• To do
Only the lines from the one that contains "Notabot needs token" through the last line of the records should appear, each printed exactly as it is.

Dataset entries
[Start of section]

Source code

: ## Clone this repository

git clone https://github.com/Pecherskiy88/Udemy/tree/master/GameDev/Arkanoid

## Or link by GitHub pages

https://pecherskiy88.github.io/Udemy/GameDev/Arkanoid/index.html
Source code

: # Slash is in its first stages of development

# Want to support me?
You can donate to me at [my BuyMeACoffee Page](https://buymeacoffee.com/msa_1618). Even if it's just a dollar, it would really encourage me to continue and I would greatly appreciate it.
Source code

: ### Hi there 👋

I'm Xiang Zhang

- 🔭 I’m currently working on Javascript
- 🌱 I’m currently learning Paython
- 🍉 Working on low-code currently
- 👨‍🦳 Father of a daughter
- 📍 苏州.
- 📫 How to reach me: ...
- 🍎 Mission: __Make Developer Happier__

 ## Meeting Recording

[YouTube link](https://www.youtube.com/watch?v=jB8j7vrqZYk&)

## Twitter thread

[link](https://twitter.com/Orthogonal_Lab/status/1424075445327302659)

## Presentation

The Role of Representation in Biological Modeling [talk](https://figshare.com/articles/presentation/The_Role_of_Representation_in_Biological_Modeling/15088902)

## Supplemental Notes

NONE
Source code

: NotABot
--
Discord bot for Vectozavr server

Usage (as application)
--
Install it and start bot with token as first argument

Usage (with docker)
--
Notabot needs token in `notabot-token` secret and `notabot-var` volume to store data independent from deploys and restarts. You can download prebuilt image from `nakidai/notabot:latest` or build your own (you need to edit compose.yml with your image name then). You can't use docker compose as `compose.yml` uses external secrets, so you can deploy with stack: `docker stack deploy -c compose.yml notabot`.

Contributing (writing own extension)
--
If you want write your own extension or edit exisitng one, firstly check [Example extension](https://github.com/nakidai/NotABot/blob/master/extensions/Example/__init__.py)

[End of section]

• Answer for this exercise
Notabot needs token in `notabot-token` secret and `notabot-var` volume to store data independent from deploys and restarts. You can download prebuilt image from `nakidai/notabot:latest` or build your own (you need to edit compose.yml with your image name then). You can't use docker compose as `compose.yml` uses external secrets, so you can deploy with stack: `docker stack deploy -c compose.yml notabot`.

Contributing (writing own extension)
--
If you want write your own extension or edit exisitng one, firstly check [Example extension](https://github.com/nakidai/NotABot/blob/master/extensions/Example/__init__.py)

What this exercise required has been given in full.